[Items from a data source]
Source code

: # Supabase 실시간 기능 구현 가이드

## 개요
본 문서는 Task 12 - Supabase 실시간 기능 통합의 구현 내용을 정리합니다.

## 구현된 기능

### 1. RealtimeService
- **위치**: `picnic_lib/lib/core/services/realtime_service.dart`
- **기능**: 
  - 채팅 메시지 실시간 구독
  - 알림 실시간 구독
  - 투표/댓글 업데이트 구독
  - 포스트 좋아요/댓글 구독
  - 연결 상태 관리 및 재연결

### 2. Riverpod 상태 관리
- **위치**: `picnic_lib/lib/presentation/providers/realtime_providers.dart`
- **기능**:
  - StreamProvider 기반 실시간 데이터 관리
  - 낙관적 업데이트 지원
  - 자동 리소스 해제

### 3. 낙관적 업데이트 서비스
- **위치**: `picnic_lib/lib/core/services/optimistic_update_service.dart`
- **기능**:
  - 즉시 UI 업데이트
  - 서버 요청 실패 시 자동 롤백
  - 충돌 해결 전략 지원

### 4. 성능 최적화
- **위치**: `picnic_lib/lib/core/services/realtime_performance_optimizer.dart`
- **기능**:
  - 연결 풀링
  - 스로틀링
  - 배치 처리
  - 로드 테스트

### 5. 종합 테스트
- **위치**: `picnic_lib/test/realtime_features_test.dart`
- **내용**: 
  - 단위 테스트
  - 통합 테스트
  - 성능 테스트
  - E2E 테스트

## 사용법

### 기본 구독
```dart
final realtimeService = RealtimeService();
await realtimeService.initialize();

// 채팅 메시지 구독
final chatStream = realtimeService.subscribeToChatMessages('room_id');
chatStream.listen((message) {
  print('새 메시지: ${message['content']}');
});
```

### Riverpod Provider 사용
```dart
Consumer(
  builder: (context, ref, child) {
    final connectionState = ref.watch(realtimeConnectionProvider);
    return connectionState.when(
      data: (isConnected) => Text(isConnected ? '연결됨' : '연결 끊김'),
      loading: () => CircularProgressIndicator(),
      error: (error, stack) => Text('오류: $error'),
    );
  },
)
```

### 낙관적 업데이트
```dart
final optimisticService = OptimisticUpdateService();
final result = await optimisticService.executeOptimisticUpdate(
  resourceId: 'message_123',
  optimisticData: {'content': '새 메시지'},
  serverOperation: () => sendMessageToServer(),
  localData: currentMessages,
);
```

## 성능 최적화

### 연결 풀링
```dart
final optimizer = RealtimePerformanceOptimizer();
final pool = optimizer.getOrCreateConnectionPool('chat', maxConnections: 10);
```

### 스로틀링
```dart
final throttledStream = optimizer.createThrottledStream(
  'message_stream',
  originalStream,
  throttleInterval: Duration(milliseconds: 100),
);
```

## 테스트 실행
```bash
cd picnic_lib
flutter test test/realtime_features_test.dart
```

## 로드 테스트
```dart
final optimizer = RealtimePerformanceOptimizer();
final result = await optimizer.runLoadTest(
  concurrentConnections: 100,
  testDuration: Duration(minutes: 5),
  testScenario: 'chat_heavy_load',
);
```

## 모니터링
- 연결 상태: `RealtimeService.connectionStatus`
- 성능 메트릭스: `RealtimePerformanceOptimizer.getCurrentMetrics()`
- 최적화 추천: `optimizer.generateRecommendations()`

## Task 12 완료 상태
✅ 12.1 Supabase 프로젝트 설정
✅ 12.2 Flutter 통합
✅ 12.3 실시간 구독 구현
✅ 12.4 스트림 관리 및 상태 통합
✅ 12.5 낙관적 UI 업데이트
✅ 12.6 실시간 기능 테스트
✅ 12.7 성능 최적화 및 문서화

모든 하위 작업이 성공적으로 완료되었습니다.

How to complete this task: Across all the records above, find each line with "services" in it and copy it.

Answer box:
- **위치**: `picnic_lib/lib/core/services/realtime_service.dart`
- **위치**: `picnic_lib/lib/core/services/optimistic_update_service.dart`
- **위치**: `picnic_lib/lib/core/services/realtime_performance_optimizer.dart`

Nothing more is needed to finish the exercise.